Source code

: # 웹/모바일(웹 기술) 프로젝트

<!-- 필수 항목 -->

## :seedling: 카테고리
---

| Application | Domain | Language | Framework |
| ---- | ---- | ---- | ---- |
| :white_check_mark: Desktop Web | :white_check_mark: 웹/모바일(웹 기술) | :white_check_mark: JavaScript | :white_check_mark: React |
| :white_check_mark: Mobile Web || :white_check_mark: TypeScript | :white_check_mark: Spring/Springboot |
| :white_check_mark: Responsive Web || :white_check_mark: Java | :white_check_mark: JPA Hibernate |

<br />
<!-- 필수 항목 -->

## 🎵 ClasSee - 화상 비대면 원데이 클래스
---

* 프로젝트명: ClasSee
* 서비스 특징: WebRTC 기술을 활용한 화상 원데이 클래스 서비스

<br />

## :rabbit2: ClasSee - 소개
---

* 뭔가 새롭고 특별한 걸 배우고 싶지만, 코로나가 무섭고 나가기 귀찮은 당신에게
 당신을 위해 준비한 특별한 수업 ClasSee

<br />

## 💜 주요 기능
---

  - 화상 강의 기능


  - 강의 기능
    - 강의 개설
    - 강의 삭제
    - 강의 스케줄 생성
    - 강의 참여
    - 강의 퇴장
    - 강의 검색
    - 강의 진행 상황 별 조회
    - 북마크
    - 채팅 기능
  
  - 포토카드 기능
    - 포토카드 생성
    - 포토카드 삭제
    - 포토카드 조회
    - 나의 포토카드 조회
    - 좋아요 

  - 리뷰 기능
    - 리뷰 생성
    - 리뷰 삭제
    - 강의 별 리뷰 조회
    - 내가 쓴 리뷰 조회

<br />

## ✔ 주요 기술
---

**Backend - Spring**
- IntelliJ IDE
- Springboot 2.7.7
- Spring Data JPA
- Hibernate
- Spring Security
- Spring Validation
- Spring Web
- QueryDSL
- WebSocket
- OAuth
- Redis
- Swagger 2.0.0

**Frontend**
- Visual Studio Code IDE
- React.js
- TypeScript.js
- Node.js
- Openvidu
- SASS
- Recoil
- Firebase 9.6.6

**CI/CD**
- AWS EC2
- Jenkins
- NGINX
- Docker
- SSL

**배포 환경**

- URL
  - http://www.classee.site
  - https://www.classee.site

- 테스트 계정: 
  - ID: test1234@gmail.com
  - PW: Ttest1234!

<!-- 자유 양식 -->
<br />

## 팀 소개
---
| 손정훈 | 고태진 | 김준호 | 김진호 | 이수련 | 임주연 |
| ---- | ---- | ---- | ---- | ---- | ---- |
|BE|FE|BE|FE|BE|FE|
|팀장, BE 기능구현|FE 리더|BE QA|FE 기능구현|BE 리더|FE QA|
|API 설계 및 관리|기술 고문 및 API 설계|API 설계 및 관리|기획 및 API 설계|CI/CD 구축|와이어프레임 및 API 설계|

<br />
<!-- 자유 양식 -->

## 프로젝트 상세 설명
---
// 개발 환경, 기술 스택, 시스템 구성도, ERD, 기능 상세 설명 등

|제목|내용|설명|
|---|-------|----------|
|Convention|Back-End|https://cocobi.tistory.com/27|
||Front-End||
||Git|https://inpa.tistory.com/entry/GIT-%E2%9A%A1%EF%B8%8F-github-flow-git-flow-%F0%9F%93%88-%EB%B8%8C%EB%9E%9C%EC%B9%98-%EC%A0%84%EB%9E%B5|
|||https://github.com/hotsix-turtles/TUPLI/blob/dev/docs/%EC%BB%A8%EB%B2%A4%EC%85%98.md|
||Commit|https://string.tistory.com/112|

________________________

Work to be completed. Would you output the full listing exactly as given?

Solution to this problem.
Source code

: # 웹/모바일(웹 기술) 프로젝트

<!-- 필수 항목 -->

## :seedling: 카테고리
---

| Application | Domain | Language | Framework |
| ---- | ---- | ---- | ---- |
| :white_check_mark: Desktop Web | :white_check_mark: 웹/모바일(웹 기술) | :white_check_mark: JavaScript | :white_check_mark: React |
| :white_check_mark: Mobile Web || :white_check_mark: TypeScript | :white_check_mark: Spring/Springboot |
| :white_check_mark: Responsive Web || :white_check_mark: Java | :white_check_mark: JPA Hibernate |

<br />
<!-- 필수 항목 -->

## 🎵 ClasSee - 화상 비대면 원데이 클래스
---

* 프로젝트명: ClasSee
* 서비스 특징: WebRTC 기술을 활용한 화상 원데이 클래스 서비스

<br />

## :rabbit2: ClasSee - 소개
---

* 뭔가 새롭고 특별한 걸 배우고 싶지만, 코로나가 무섭고 나가기 귀찮은 당신에게
 당신을 위해 준비한 특별한 수업 ClasSee

<br />

## 💜 주요 기능
---

  - 화상 강의 기능


  - 강의 기능
    - 강의 개설
    - 강의 삭제
    - 강의 스케줄 생성
    - 강의 참여
    - 강의 퇴장
    - 강의 검색
    - 강의 진행 상황 별 조회
    - 북마크
    - 채팅 기능
  
  - 포토카드 기능
    - 포토카드 생성
    - 포토카드 삭제
    - 포토카드 조회
    - 나의 포토카드 조회
    - 좋아요 

  - 리뷰 기능
    - 리뷰 생성
    - 리뷰 삭제
    - 강의 별 리뷰 조회
    - 내가 쓴 리뷰 조회

<br />

## ✔ 주요 기술
---

**Backend - Spring**
- IntelliJ IDE
- Springboot 2.7.7
- Spring Data JPA
- Hibernate
- Spring Security
- Spring Validation
- Spring Web
- QueryDSL
- WebSocket
- OAuth
- Redis
- Swagger 2.0.0

**Frontend**
- Visual Studio Code IDE
- React.js
- TypeScript.js
- Node.js
- Openvidu
- SASS
- Recoil
- Firebase 9.6.6

**CI/CD**
- AWS EC2
- Jenkins
- NGINX
- Docker
- SSL

**배포 환경**

- URL
  - http://www.classee.site
  - https://www.classee.site

- 테스트 계정: 
  - ID: test1234@gmail.com
  - PW: Ttest1234!

<!-- 자유 양식 -->
<br />

## 팀 소개
---
| 손정훈 | 고태진 | 김준호 | 김진호 | 이수련 | 임주연 |
| ---- | ---- | ---- | ---- | ---- | ---- |
|BE|FE|BE|FE|BE|FE|
|팀장, BE 기능구현|FE 리더|BE QA|FE 기능구현|BE 리더|FE QA|
|API 설계 및 관리|기술 고문 및 API 설계|API 설계 및 관리|기획 및 API 설계|CI/CD 구축|와이어프레임 및 API 설계|

<br />
<!-- 자유 양식 -->

## 프로젝트 상세 설명
---
// 개발 환경, 기술 스택, 시스템 구성도, ERD, 기능 상세 설명 등

|제목|내용|설명|
|---|-------|----------|
|Convention|Back-End|https://cocobi.tistory.com/27|
||Front-End||
||Git|https://inpa.tistory.com/entry/GIT-%E2%9A%A1%EF%B8%8F-github-flow-git-flow-%F0%9F%93%88-%EB%B8%8C%EB%9E%9C%EC%B9%98-%EC%A0%84%EB%9E%B5|
|||https://github.com/hotsix-turtles/TUPLI/blob/dev/docs/%EC%BB%A8%EB%B2%A4%EC%85%98.md|
||Commit|https://string.tistory.com/112|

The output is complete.